Walaupun kadang pemanis buatan atau “aspartame” sering digunakan untuk orang penderita diabetes, tetapi tetap saja berbahaya jika menggunakan dengan takaran dengan jumlah yang banyak.
“ Tak hanya Salsa saja yang opname ditempat ini dengan gejala serupa. Ada sekitar 5 anak yang mengalami keracunan akibat jajan sembarangan dan salah satunya tak bisa diselamatkan karena zat kimia berbahaya itu sudah terlalu lama mengendap didalam tubuh dan sudah tak bisa ditangani dengan medis “ terang dr.Sri Rahayu menambahkan.

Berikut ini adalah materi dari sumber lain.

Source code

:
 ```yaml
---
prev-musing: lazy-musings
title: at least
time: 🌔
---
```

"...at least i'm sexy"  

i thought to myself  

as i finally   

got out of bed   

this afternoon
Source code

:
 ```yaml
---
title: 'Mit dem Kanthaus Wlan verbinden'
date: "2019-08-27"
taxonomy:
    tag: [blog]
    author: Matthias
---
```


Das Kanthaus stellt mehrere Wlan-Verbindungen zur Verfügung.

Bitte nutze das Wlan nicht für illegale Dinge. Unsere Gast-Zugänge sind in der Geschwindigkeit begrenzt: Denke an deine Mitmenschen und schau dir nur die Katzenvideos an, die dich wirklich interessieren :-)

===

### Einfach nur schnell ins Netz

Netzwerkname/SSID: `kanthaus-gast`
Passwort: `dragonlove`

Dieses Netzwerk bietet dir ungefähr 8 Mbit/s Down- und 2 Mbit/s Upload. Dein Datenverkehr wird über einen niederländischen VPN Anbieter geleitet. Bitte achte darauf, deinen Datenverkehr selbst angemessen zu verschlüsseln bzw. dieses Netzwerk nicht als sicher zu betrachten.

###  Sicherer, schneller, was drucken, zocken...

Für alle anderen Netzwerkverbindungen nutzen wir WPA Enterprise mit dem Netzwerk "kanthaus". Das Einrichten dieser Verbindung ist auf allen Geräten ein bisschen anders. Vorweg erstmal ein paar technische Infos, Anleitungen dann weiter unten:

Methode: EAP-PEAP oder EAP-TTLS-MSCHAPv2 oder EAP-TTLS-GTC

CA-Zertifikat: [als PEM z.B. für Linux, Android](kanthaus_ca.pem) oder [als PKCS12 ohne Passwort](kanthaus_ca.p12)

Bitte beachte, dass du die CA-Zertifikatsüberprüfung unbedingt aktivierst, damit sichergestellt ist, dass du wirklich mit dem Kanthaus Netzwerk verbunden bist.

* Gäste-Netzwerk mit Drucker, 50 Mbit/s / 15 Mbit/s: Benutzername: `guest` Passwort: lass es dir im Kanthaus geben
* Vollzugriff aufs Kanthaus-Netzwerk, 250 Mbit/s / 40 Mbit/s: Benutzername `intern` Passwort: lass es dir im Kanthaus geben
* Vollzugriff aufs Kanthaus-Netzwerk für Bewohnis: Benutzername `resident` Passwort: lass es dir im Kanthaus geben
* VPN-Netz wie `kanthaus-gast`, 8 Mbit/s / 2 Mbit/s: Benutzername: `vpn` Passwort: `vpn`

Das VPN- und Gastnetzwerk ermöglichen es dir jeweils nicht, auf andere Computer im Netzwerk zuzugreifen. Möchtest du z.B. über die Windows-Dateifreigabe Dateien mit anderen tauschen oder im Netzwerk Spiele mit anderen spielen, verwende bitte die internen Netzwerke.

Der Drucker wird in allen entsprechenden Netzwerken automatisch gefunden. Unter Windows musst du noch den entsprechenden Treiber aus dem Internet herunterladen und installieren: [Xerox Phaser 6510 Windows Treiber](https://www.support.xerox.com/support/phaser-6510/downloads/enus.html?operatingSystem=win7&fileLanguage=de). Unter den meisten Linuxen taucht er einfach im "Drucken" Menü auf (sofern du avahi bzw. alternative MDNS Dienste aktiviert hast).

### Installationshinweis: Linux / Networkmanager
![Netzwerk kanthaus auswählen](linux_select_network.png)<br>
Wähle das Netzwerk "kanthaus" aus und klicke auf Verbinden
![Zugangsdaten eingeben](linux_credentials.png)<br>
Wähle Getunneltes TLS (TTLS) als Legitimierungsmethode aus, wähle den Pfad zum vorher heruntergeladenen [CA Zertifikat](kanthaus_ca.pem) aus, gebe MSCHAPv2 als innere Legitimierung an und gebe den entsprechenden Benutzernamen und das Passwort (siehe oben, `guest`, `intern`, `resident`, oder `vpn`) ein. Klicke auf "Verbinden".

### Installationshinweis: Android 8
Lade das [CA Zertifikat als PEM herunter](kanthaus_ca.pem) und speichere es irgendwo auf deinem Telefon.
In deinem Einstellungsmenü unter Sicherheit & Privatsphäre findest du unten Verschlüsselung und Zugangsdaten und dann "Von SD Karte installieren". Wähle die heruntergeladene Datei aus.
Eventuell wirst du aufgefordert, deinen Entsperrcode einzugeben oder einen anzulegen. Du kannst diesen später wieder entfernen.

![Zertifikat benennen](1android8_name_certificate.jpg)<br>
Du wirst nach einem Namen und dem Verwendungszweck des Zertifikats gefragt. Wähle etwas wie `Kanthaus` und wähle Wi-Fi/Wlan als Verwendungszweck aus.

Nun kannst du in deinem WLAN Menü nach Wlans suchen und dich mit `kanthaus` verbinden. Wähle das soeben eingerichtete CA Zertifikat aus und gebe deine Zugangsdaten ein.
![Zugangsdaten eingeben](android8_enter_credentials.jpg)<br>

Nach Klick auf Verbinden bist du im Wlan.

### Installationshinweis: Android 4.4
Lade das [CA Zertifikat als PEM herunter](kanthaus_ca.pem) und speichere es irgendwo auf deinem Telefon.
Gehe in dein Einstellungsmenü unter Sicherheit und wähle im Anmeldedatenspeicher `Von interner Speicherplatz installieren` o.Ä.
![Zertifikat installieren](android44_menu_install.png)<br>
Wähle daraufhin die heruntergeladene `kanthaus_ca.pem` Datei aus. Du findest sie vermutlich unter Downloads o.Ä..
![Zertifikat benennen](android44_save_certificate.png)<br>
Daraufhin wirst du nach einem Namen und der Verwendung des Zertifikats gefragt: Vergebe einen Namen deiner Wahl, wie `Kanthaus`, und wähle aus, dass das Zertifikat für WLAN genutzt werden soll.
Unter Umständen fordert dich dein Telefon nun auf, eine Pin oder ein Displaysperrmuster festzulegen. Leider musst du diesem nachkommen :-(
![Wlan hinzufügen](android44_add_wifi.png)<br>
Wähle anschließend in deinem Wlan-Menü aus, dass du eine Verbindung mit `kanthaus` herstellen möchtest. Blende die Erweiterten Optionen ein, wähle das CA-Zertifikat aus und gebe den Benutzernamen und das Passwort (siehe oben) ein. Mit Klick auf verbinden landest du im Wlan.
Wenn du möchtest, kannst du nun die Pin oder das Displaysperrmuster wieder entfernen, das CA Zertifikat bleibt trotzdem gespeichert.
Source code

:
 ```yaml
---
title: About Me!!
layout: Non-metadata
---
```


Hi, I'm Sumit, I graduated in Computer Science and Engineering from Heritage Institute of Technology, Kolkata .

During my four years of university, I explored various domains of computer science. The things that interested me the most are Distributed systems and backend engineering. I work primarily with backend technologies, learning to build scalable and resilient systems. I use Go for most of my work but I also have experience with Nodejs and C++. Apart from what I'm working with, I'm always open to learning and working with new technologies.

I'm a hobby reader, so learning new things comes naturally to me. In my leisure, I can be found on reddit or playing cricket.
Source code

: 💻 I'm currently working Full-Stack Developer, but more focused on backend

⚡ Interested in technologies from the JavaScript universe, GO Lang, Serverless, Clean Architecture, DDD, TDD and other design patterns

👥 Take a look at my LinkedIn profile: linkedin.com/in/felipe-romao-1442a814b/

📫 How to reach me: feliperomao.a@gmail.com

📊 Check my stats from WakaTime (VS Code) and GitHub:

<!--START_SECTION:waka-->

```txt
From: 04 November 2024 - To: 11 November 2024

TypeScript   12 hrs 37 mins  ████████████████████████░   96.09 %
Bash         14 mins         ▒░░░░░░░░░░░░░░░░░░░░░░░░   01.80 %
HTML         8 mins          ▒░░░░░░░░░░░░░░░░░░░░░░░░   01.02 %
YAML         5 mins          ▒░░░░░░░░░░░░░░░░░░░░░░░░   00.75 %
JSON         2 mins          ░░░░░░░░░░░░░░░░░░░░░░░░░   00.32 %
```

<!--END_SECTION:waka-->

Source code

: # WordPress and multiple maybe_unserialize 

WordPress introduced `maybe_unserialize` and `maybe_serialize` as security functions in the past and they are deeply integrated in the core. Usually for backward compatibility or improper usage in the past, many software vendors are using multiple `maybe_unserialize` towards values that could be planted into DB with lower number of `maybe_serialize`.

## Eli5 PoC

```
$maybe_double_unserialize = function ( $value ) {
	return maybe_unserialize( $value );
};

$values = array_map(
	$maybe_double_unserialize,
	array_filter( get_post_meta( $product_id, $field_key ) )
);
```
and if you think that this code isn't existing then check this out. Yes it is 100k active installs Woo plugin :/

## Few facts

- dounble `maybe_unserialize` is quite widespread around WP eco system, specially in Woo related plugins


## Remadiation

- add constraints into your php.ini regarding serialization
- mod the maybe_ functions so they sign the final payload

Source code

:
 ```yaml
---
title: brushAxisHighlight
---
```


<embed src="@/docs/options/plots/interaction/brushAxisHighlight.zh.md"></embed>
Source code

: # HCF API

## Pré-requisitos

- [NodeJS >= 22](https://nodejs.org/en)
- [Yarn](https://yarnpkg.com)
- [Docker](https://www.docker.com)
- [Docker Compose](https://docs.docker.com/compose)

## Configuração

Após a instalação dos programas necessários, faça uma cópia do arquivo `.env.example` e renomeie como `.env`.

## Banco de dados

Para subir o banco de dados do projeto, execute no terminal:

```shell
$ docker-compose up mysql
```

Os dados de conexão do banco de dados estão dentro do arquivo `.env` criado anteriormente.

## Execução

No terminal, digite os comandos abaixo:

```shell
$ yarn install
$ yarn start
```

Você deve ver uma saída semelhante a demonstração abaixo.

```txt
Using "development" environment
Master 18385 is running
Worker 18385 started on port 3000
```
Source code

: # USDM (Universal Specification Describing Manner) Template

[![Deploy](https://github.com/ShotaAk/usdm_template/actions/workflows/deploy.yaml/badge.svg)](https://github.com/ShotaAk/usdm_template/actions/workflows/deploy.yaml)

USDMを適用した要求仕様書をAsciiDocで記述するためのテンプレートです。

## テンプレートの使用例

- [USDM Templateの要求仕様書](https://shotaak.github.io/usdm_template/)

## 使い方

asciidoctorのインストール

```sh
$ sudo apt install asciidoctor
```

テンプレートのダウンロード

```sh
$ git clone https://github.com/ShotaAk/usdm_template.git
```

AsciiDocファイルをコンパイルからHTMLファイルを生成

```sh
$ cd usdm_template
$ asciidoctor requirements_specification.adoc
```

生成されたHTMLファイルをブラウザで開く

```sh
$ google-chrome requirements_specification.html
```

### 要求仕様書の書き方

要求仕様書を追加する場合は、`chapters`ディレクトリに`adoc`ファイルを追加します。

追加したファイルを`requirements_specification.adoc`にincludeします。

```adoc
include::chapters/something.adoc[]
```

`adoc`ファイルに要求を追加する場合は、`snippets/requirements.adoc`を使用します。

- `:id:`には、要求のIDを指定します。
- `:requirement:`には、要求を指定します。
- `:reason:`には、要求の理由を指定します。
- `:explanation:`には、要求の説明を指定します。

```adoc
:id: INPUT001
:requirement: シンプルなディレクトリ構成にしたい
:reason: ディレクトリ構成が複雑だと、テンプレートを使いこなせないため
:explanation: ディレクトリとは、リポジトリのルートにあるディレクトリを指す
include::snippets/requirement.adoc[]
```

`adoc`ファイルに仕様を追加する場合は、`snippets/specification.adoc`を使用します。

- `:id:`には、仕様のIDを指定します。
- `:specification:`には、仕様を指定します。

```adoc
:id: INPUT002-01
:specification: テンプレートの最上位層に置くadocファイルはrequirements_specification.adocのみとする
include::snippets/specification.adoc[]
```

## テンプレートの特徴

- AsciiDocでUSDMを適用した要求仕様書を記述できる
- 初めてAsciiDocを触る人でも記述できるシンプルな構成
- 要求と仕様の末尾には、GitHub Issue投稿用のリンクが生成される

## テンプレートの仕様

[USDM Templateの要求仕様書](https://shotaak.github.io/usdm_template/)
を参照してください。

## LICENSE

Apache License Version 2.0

Selain penggunaan bahan pemanis buatan secara berlebih yang sangat mengancam kesehatan, ada juga pewarna tekstil yang sangat berbahaya bagi kesahatan pula. Dampak yang ditimbulkan dari pewarna tekstil tersebut adalah sangat berbahaya jika terhirup, mengenai kulit, mata, dan tertelan. Dampak yang terjadi berupa iritasi pada saluran pernapasan, iritasi pada kulit, iritasi pada mata, iritasi saluran pencernaan dan bahaya kanker hati. Selain itu dampak jangka pendek yang dapat ditimbulkan dari penggunaan beberapa zat pewarna antara lain ruam kulit, hidung meler, asma, kulit lebam, shock dan juga berpotensi meningkatkan hiperaktivitas anak dan serangan asma. Tutur dr.Sri Rahayu saat diwawancarai usai pulang dari RS.Medika Mulya Wonogiri.